Redbridge Council is set to welcome reptiles to Claybury Park to make up for their habitat being destroyed by a development in Essex.
Developer Nordor Holdings plans to build 161 new homes and more than 7,000 square feet of employment space at Churchill Road, Little Thurrock.
This will displace a small a population of slow-worms and common lizards that the Nordor Holdings has agreed to pay to have moved to Claybury Park.
This week, Redbridge’s cabinet agreed to go ahead with the scheme and sign a legal agreement, which will be negotiated by Mark Baigent, interim corporate director of regeneration and culture and deputy leader Cllr Kam Rai.
Mr Baigent told the overview and scrutiny committee the previous day the scheme is “really exciting”.
He added: “The reptiles and slow-worms… will be brought into Claybury Park, which is a habitat suitable to introduce them into in a carefully managed way over several years.”

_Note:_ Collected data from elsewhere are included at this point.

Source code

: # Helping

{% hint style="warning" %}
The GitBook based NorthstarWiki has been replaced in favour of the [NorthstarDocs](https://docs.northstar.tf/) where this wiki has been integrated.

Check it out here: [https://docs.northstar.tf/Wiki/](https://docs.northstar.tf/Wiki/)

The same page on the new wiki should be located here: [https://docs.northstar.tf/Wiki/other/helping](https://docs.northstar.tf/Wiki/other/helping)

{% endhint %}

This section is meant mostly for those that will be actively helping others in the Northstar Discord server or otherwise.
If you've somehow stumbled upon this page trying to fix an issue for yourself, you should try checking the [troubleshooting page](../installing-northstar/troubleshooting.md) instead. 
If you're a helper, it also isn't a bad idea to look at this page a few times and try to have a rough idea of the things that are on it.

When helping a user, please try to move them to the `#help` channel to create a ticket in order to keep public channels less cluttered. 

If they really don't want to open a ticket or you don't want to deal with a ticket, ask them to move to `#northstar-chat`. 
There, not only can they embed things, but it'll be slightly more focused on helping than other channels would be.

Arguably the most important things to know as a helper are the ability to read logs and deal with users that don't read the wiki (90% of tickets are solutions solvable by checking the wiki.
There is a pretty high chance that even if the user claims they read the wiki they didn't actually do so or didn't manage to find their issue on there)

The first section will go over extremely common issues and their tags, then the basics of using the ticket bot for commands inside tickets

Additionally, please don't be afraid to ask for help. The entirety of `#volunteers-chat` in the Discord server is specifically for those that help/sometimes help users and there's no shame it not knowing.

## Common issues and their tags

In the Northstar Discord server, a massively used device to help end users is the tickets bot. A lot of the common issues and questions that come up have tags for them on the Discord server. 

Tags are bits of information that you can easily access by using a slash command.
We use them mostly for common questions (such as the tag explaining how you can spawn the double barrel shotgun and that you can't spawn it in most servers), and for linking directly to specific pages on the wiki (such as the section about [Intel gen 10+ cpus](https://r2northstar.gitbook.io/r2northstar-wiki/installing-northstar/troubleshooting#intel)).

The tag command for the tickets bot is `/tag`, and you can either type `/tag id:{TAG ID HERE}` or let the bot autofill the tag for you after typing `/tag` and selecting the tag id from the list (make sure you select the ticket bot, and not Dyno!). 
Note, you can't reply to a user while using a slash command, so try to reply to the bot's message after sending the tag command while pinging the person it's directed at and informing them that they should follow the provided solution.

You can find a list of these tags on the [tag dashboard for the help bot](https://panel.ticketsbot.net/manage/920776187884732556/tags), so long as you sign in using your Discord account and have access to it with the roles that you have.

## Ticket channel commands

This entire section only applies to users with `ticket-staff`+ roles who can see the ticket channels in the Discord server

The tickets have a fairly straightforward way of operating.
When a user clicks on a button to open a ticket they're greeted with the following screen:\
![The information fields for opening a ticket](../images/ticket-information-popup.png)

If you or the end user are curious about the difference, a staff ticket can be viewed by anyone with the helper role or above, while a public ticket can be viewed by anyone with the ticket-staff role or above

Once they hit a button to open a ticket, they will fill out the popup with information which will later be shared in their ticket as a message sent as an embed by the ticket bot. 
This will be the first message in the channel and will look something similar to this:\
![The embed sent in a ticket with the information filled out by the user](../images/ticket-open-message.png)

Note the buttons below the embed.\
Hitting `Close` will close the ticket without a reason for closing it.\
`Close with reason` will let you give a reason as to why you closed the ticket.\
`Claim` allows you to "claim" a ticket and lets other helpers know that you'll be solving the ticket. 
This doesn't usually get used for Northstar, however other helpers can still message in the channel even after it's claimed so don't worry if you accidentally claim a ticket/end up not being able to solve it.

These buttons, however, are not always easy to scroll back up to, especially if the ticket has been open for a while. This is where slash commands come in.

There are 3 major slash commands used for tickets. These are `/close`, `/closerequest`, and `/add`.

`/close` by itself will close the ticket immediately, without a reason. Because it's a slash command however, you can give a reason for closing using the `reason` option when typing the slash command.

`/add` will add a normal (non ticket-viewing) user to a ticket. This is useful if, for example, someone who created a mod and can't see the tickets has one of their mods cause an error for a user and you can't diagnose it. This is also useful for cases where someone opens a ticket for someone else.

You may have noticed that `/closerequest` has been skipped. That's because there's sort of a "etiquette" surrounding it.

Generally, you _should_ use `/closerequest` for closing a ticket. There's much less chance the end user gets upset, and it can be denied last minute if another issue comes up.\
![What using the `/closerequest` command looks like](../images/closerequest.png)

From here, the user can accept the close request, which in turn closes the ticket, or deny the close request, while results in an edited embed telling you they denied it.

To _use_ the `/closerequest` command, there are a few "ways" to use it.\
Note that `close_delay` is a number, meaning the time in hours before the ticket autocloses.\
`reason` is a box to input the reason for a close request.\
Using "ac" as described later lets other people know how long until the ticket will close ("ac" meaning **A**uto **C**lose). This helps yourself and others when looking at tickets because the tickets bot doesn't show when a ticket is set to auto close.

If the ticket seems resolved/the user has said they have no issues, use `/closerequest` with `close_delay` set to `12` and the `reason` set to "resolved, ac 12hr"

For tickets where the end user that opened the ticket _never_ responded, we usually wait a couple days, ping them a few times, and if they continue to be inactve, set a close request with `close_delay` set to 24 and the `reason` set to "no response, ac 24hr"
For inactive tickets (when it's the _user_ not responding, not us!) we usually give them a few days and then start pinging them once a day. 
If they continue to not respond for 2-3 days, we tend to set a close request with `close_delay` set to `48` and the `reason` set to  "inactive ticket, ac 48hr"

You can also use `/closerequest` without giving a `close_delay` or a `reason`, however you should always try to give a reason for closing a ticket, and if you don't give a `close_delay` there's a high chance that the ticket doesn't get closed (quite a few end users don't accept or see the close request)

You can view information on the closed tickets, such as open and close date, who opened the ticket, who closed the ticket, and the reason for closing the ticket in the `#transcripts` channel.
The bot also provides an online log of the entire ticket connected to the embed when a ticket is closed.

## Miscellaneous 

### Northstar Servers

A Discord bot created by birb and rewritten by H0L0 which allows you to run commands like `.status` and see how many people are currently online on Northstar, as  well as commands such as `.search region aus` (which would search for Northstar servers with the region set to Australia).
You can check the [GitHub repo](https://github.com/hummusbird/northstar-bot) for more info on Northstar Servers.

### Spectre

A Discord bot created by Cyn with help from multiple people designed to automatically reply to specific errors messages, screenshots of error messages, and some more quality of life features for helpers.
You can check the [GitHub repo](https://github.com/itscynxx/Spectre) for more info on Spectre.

The costs of the scheme will be covered by Nordor Holdings, with estimates starting at £17,000 over a five-year monitoring period.

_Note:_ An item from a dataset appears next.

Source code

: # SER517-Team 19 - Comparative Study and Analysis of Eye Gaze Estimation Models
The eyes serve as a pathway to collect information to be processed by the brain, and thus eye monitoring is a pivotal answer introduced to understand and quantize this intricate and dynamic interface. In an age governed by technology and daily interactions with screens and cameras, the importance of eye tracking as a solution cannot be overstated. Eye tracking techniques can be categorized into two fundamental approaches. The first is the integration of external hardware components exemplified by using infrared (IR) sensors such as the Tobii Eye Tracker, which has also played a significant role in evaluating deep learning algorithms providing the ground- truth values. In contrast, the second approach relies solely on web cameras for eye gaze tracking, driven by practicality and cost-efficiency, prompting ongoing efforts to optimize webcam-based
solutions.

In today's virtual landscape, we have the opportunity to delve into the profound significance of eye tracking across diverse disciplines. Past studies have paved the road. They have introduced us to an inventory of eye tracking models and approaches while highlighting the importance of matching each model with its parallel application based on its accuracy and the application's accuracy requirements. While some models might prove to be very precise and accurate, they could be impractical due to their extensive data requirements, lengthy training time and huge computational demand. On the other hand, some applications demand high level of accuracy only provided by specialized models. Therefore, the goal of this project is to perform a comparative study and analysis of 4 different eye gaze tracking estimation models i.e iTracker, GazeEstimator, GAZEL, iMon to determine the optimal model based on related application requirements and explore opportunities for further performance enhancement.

Schemes such as this, known as biodiversity offsetting, will become a legal requirement when developments destroy natural habitats from 2023 onwards.
Claybury Park is described as an “ideal reptile habitat” by Tim Moya Associates, who prepared an ecological report on the scheme.
They added: “The western half of the park is dominated by ideal reptile habitats including a block of at least 15 hectares of mixed scrub and tussocky grassland.
“Translocation to sites within Thurrock would generally require either purchase and/or conversion of arable land into suitable reptile habitat, and an ongoing maintenance agreement to be adhered to in perpetuity by the private landowner.”
Councillor Beverly Brewer commented: “I note that Nordor Holdings is incorporated in Guernsey, given the recent public concern about tax avoidance, can the council carry out appropriate due diligence on its partners please?”
Mr Baigent said he would look into her concerns.